■ **Supplied data**
# # # #

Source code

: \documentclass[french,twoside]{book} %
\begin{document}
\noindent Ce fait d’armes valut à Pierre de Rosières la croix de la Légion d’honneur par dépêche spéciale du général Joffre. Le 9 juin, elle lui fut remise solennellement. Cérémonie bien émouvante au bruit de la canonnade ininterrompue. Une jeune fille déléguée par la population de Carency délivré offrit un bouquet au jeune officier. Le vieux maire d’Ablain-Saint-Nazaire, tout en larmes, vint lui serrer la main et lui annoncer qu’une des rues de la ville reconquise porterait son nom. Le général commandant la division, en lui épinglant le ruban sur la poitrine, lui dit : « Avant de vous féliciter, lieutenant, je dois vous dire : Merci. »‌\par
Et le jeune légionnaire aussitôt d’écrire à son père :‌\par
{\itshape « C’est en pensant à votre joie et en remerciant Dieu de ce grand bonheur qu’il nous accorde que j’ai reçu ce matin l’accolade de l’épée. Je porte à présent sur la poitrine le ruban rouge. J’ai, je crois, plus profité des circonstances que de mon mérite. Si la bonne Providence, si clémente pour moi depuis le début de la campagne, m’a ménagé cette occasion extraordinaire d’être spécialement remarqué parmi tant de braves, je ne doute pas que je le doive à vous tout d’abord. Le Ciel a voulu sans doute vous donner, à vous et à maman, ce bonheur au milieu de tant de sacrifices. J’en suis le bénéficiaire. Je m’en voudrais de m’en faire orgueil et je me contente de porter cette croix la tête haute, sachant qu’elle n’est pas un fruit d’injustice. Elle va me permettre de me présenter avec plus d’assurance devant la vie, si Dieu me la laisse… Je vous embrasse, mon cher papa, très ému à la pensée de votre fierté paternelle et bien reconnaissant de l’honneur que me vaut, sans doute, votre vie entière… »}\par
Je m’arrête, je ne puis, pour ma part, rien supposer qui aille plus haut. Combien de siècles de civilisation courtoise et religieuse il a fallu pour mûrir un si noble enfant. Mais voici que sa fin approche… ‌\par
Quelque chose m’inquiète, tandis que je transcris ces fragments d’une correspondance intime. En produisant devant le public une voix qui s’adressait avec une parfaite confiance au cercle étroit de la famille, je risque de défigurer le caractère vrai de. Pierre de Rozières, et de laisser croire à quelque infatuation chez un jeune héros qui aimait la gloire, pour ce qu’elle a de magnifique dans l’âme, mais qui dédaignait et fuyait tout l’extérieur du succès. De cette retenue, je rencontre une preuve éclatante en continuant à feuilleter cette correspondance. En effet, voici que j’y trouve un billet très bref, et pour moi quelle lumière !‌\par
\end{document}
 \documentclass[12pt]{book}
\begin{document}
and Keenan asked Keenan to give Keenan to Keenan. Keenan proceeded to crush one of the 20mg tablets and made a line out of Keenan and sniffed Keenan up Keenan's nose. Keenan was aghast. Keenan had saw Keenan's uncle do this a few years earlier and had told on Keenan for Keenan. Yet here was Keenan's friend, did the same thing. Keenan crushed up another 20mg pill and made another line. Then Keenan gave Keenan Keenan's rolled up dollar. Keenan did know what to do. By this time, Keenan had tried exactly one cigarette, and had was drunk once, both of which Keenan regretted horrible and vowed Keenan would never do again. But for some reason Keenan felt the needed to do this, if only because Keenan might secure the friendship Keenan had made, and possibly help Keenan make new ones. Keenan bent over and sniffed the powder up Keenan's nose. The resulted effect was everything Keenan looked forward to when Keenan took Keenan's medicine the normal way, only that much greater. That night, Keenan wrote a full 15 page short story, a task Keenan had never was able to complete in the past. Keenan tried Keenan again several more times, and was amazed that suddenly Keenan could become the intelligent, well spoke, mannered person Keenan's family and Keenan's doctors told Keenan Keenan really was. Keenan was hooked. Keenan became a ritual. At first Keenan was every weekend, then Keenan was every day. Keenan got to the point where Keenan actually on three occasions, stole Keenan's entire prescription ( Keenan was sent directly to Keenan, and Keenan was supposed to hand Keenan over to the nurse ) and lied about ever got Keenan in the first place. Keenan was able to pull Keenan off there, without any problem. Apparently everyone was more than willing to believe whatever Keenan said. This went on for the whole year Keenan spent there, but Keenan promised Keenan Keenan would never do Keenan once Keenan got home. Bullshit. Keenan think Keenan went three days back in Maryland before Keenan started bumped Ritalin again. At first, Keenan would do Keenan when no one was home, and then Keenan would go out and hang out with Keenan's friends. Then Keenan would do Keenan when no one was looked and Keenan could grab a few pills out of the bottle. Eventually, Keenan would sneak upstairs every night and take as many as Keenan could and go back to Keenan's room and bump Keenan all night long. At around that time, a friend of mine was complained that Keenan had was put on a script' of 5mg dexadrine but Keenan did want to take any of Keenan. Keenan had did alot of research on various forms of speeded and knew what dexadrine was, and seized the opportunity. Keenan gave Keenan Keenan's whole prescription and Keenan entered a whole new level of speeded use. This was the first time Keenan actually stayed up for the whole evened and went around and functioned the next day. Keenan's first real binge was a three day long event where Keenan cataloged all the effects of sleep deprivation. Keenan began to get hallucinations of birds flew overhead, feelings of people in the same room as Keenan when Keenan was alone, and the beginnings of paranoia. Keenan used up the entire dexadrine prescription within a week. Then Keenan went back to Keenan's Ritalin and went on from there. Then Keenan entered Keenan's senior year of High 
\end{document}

# # # #

■ **Task instructions**
Would you set down all of the entries again, word for word?

■ **Task output**
Source code

: \documentclass[french,twoside]{book} %
\begin{document}
\noindent Ce fait d’armes valut à Pierre de Rosières la croix de la Légion d’honneur par dépêche spéciale du général Joffre. Le 9 juin, elle lui fut remise solennellement. Cérémonie bien émouvante au bruit de la canonnade ininterrompue. Une jeune fille déléguée par la population de Carency délivré offrit un bouquet au jeune officier. Le vieux maire d’Ablain-Saint-Nazaire, tout en larmes, vint lui serrer la main et lui annoncer qu’une des rues de la ville reconquise porterait son nom. Le général commandant la division, en lui épinglant le ruban sur la poitrine, lui dit : « Avant de vous féliciter, lieutenant, je dois vous dire : Merci. »‌\par
Et le jeune légionnaire aussitôt d’écrire à son père :‌\par
{\itshape « C’est en pensant à votre joie et en remerciant Dieu de ce grand bonheur qu’il nous accorde que j’ai reçu ce matin l’accolade de l’épée. Je porte à présent sur la poitrine le ruban rouge. J’ai, je crois, plus profité des circonstances que de mon mérite. Si la bonne Providence, si clémente pour moi depuis le début de la campagne, m’a ménagé cette occasion extraordinaire d’être spécialement remarqué parmi tant de braves, je ne doute pas que je le doive à vous tout d’abord. Le Ciel a voulu sans doute vous donner, à vous et à maman, ce bonheur au milieu de tant de sacrifices. J’en suis le bénéficiaire. Je m’en voudrais de m’en faire orgueil et je me contente de porter cette croix la tête haute, sachant qu’elle n’est pas un fruit d’injustice. Elle va me permettre de me présenter avec plus d’assurance devant la vie, si Dieu me la laisse… Je vous embrasse, mon cher papa, très ému à la pensée de votre fierté paternelle et bien reconnaissant de l’honneur que me vaut, sans doute, votre vie entière… »}\par
Je m’arrête, je ne puis, pour ma part, rien supposer qui aille plus haut. Combien de siècles de civilisation courtoise et religieuse il a fallu pour mûrir un si noble enfant. Mais voici que sa fin approche… ‌\par
Quelque chose m’inquiète, tandis que je transcris ces fragments d’une correspondance intime. En produisant devant le public une voix qui s’adressait avec une parfaite confiance au cercle étroit de la famille, je risque de défigurer le caractère vrai de. Pierre de Rozières, et de laisser croire à quelque infatuation chez un jeune héros qui aimait la gloire, pour ce qu’elle a de magnifique dans l’âme, mais qui dédaignait et fuyait tout l’extérieur du succès. De cette retenue, je rencontre une preuve éclatante en continuant à feuilleter cette correspondance. En effet, voici que j’y trouve un billet très bref, et pour moi quelle lumière !‌\par
\end{document}
 \documentclass[12pt]{book}
\begin{document}
and Keenan asked Keenan to give Keenan to Keenan. Keenan proceeded to crush one of the 20mg tablets and made a line out of Keenan and sniffed Keenan up Keenan's nose. Keenan was aghast. Keenan had saw Keenan's uncle do this a few years earlier and had told on Keenan for Keenan. Yet here was Keenan's friend, did the same thing. Keenan crushed up another 20mg pill and made another line. Then Keenan gave Keenan Keenan's rolled up dollar. Keenan did know what to do. By this time, Keenan had tried exactly one cigarette, and had was drunk once, both of which Keenan regretted horrible and vowed Keenan would never do again. But for some reason Keenan felt the needed to do this, if only because Keenan might secure the friendship Keenan had made, and possibly help Keenan make new ones. Keenan bent over and sniffed the powder up Keenan's nose. The resulted effect was everything Keenan looked forward to when Keenan took Keenan's medicine the normal way, only that much greater. That night, Keenan wrote a full 15 page short story, a task Keenan had never was able to complete in the past. Keenan tried Keenan again several more times, and was amazed that suddenly Keenan could become the intelligent, well spoke, mannered person Keenan's family and Keenan's doctors told Keenan Keenan really was. Keenan was hooked. Keenan became a ritual. At first Keenan was every weekend, then Keenan was every day. Keenan got to the point where Keenan actually on three occasions, stole Keenan's entire prescription ( Keenan was sent directly to Keenan, and Keenan was supposed to hand Keenan over to the nurse ) and lied about ever got Keenan in the first place. Keenan was able to pull Keenan off there, without any problem. Apparently everyone was more than willing to believe whatever Keenan said. This went on for the whole year Keenan spent there, but Keenan promised Keenan Keenan would never do Keenan once Keenan got home. Bullshit. Keenan think Keenan went three days back in Maryland before Keenan started bumped Ritalin again. At first, Keenan would do Keenan when no one was home, and then Keenan would go out and hang out with Keenan's friends. Then Keenan would do Keenan when no one was looked and Keenan could grab a few pills out of the bottle. Eventually, Keenan would sneak upstairs every night and take as many as Keenan could and go back to Keenan's room and bump Keenan all night long. At around that time, a friend of mine was complained that Keenan had was put on a script' of 5mg dexadrine but Keenan did want to take any of Keenan. Keenan had did alot of research on various forms of speeded and knew what dexadrine was, and seized the opportunity. Keenan gave Keenan Keenan's whole prescription and Keenan entered a whole new level of speeded use. This was the first time Keenan actually stayed up for the whole evened and went around and functioned the next day. Keenan's first real binge was a three day long event where Keenan cataloged all the effects of sleep deprivation. Keenan began to get hallucinations of birds flew overhead, feelings of people in the same room as Keenan when Keenan was alone, and the beginnings of paranoia. Keenan used up the entire dexadrine prescription within a week. Then Keenan went back to Keenan's Ritalin and went on from there. Then Keenan entered Keenan's senior year of High 
\end{document}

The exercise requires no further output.